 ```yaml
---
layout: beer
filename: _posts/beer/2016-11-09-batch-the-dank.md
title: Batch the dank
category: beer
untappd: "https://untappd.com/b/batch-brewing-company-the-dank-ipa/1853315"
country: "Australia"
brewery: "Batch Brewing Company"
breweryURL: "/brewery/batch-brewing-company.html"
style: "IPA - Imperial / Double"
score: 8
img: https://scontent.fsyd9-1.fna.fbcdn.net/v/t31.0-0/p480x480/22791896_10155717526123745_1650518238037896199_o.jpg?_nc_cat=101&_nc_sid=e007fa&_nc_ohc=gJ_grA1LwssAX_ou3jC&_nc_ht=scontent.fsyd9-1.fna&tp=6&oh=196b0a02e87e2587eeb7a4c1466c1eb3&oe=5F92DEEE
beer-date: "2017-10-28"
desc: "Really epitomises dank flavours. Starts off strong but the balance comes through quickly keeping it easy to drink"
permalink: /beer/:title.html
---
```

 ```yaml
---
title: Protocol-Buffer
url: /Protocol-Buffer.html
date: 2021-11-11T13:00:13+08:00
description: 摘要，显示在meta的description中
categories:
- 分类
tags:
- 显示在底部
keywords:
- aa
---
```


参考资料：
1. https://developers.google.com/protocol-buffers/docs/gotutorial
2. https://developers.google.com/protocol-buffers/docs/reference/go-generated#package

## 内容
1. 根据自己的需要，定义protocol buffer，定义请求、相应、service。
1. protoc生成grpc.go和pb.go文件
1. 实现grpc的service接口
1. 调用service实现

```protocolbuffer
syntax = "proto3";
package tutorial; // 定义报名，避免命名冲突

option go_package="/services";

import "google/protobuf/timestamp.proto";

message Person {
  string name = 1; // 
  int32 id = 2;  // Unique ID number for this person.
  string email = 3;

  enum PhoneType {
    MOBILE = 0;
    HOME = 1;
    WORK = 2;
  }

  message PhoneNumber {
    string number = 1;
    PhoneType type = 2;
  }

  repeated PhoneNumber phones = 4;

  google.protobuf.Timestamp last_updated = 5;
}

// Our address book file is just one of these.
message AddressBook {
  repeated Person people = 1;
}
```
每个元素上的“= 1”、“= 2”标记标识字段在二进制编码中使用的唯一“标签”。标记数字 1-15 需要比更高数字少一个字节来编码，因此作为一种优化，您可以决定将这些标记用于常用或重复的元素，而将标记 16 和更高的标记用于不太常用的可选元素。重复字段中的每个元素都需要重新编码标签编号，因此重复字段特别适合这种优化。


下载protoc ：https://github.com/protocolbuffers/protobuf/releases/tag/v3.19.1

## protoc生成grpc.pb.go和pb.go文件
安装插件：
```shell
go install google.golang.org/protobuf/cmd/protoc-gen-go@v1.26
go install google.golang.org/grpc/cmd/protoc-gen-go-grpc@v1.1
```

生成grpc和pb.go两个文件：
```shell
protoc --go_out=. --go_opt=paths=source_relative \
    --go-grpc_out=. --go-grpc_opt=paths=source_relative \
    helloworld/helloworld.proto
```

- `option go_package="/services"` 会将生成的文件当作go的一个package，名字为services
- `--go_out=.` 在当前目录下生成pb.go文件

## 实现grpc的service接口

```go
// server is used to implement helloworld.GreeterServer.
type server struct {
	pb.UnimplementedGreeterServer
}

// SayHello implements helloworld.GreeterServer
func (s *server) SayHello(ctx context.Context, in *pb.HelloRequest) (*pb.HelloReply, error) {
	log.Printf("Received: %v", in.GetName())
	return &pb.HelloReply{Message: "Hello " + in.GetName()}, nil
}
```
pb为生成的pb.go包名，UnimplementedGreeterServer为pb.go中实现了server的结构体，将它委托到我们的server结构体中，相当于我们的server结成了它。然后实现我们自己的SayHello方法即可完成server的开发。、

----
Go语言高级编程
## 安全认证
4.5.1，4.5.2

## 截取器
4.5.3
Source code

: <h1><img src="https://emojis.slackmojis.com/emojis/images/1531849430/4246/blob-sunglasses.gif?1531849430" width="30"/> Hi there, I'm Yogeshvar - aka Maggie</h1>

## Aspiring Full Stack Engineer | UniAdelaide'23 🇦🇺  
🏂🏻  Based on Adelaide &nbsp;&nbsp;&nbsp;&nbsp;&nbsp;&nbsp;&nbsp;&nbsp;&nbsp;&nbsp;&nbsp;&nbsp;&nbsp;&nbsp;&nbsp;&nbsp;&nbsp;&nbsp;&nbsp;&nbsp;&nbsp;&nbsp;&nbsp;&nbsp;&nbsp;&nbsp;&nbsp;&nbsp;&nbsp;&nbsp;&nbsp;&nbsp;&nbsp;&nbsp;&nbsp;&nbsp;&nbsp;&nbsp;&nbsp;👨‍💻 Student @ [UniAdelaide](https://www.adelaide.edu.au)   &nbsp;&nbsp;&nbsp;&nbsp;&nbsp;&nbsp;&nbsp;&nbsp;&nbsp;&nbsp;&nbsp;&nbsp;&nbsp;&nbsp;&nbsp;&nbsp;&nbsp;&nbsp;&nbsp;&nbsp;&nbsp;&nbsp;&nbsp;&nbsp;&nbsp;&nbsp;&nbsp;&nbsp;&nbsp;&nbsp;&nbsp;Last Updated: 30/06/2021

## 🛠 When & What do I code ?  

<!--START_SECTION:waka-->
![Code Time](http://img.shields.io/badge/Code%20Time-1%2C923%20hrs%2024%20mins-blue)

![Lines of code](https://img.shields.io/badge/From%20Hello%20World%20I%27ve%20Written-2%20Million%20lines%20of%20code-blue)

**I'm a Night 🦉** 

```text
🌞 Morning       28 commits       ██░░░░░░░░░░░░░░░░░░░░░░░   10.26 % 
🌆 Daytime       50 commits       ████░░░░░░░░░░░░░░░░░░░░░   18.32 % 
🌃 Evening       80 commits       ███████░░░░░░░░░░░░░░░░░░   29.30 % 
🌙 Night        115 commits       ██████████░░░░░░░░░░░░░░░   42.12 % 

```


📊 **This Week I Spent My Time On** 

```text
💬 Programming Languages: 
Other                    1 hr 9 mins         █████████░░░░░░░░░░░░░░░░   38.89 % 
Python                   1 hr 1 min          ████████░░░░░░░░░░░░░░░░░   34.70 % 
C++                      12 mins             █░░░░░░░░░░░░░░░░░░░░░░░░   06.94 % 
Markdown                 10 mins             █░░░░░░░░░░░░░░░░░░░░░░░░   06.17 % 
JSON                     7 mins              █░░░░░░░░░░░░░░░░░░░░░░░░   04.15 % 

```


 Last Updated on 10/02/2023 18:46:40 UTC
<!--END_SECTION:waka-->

▬▬▬

PROBLEM REQUIREMENTS
Go through the entries above and write each one out exactly.

SOLVED EXERCISE
 ```yaml
---
layout: beer
filename: _posts/beer/2016-11-09-batch-the-dank.md
title: Batch the dank
category: beer
untappd: "https://untappd.com/b/batch-brewing-company-the-dank-ipa/1853315"
country: "Australia"
brewery: "Batch Brewing Company"
breweryURL: "/brewery/batch-brewing-company.html"
style: "IPA - Imperial / Double"
score: 8
img: https://scontent.fsyd9-1.fna.fbcdn.net/v/t31.0-0/p480x480/22791896_10155717526123745_1650518238037896199_o.jpg?_nc_cat=101&_nc_sid=e007fa&_nc_ohc=gJ_grA1LwssAX_ou3jC&_nc_ht=scontent.fsyd9-1.fna&tp=6&oh=196b0a02e87e2587eeb7a4c1466c1eb3&oe=5F92DEEE
beer-date: "2017-10-28"
desc: "Really epitomises dank flavours. Starts off strong but the balance comes through quickly keeping it easy to drink"
permalink: /beer/:title.html
---
```

 ```yaml
---
title: Protocol-Buffer
url: /Protocol-Buffer.html
date: 2021-11-11T13:00:13+08:00
description: 摘要，显示在meta的description中
categories:
- 分类
tags:
- 显示在底部
keywords:
- aa
---
```


参考资料：
1. https://developers.google.com/protocol-buffers/docs/gotutorial
2. https://developers.google.com/protocol-buffers/docs/reference/go-generated#package

## 内容
1. 根据自己的需要，定义protocol buffer，定义请求、相应、service。
1. protoc生成grpc.go和pb.go文件
1. 实现grpc的service接口
1. 调用service实现

```protocolbuffer
syntax = "proto3";
package tutorial; // 定义报名，避免命名冲突

option go_package="/services";

import "google/protobuf/timestamp.proto";

message Person {
  string name = 1; // 
  int32 id = 2;  // Unique ID number for this person.
  string email = 3;

  enum PhoneType {
    MOBILE = 0;
    HOME = 1;
    WORK = 2;
  }

  message PhoneNumber {
    string number = 1;
    PhoneType type = 2;
  }

  repeated PhoneNumber phones = 4;

  google.protobuf.Timestamp last_updated = 5;
}

// Our address book file is just one of these.
message AddressBook {
  repeated Person people = 1;
}
```
每个元素上的“= 1”、“= 2”标记标识字段在二进制编码中使用的唯一“标签”。标记数字 1-15 需要比更高数字少一个字节来编码，因此作为一种优化，您可以决定将这些标记用于常用或重复的元素，而将标记 16 和更高的标记用于不太常用的可选元素。重复字段中的每个元素都需要重新编码标签编号，因此重复字段特别适合这种优化。


下载protoc ：https://github.com/protocolbuffers/protobuf/releases/tag/v3.19.1

## protoc生成grpc.pb.go和pb.go文件
安装插件：
```shell
go install google.golang.org/protobuf/cmd/protoc-gen-go@v1.26
go install google.golang.org/grpc/cmd/protoc-gen-go-grpc@v1.1
```

生成grpc和pb.go两个文件：
```shell
protoc --go_out=. --go_opt=paths=source_relative \
    --go-grpc_out=. --go-grpc_opt=paths=source_relative \
    helloworld/helloworld.proto
```

- `option go_package="/services"` 会将生成的文件当作go的一个package，名字为services
- `--go_out=.` 在当前目录下生成pb.go文件

## 实现grpc的service接口

```go
// server is used to implement helloworld.GreeterServer.
type server struct {
	pb.UnimplementedGreeterServer
}

// SayHello implements helloworld.GreeterServer
func (s *server) SayHello(ctx context.Context, in *pb.HelloRequest) (*pb.HelloReply, error) {
	log.Printf("Received: %v", in.GetName())
	return &pb.HelloReply{Message: "Hello " + in.GetName()}, nil
}
```
pb为生成的pb.go包名，UnimplementedGreeterServer为pb.go中实现了server的结构体，将它委托到我们的server结构体中，相当于我们的server结成了它。然后实现我们自己的SayHello方法即可完成server的开发。、

----
Go语言高级编程
## 安全认证
4.5.1，4.5.2

## 截取器
4.5.3
Source code

: <h1><img src="https://emojis.slackmojis.com/emojis/images/1531849430/4246/blob-sunglasses.gif?1531849430" width="30"/> Hi there, I'm Yogeshvar - aka Maggie</h1>

## Aspiring Full Stack Engineer | UniAdelaide'23 🇦🇺  
🏂🏻  Based on Adelaide &nbsp;&nbsp;&nbsp;&nbsp;&nbsp;&nbsp;&nbsp;&nbsp;&nbsp;&nbsp;&nbsp;&nbsp;&nbsp;&nbsp;&nbsp;&nbsp;&nbsp;&nbsp;&nbsp;&nbsp;&nbsp;&nbsp;&nbsp;&nbsp;&nbsp;&nbsp;&nbsp;&nbsp;&nbsp;&nbsp;&nbsp;&nbsp;&nbsp;&nbsp;&nbsp;&nbsp;&nbsp;&nbsp;&nbsp;👨‍💻 Student @ [UniAdelaide](https://www.adelaide.edu.au)   &nbsp;&nbsp;&nbsp;&nbsp;&nbsp;&nbsp;&nbsp;&nbsp;&nbsp;&nbsp;&nbsp;&nbsp;&nbsp;&nbsp;&nbsp;&nbsp;&nbsp;&nbsp;&nbsp;&nbsp;&nbsp;&nbsp;&nbsp;&nbsp;&nbsp;&nbsp;&nbsp;&nbsp;&nbsp;&nbsp;&nbsp;Last Updated: 30/06/2021

## 🛠 When & What do I code ?  

<!--START_SECTION:waka-->
![Code Time](http://img.shields.io/badge/Code%20Time-1%2C923%20hrs%2024%20mins-blue)

![Lines of code](https://img.shields.io/badge/From%20Hello%20World%20I%27ve%20Written-2%20Million%20lines%20of%20code-blue)

**I'm a Night 🦉** 

```text
🌞 Morning       28 commits       ██░░░░░░░░░░░░░░░░░░░░░░░   10.26 % 
🌆 Daytime       50 commits       ████░░░░░░░░░░░░░░░░░░░░░   18.32 % 
🌃 Evening       80 commits       ███████░░░░░░░░░░░░░░░░░░   29.30 % 
🌙 Night        115 commits       ██████████░░░░░░░░░░░░░░░   42.12 % 

```


📊 **This Week I Spent My Time On** 

```text
💬 Programming Languages: 
Other                    1 hr 9 mins         █████████░░░░░░░░░░░░░░░░   38.89 % 
Python                   1 hr 1 min          ████████░░░░░░░░░░░░░░░░░   34.70 % 
C++                      12 mins             █░░░░░░░░░░░░░░░░░░░░░░░░   06.94 % 
Markdown                 10 mins             █░░░░░░░░░░░░░░░░░░░░░░░░   06.17 % 
JSON                     7 mins              █░░░░░░░░░░░░░░░░░░░░░░░░   04.15 % 

```


 Last Updated on 10/02/2023 18:46:40 UTC
<!--END_SECTION:waka-->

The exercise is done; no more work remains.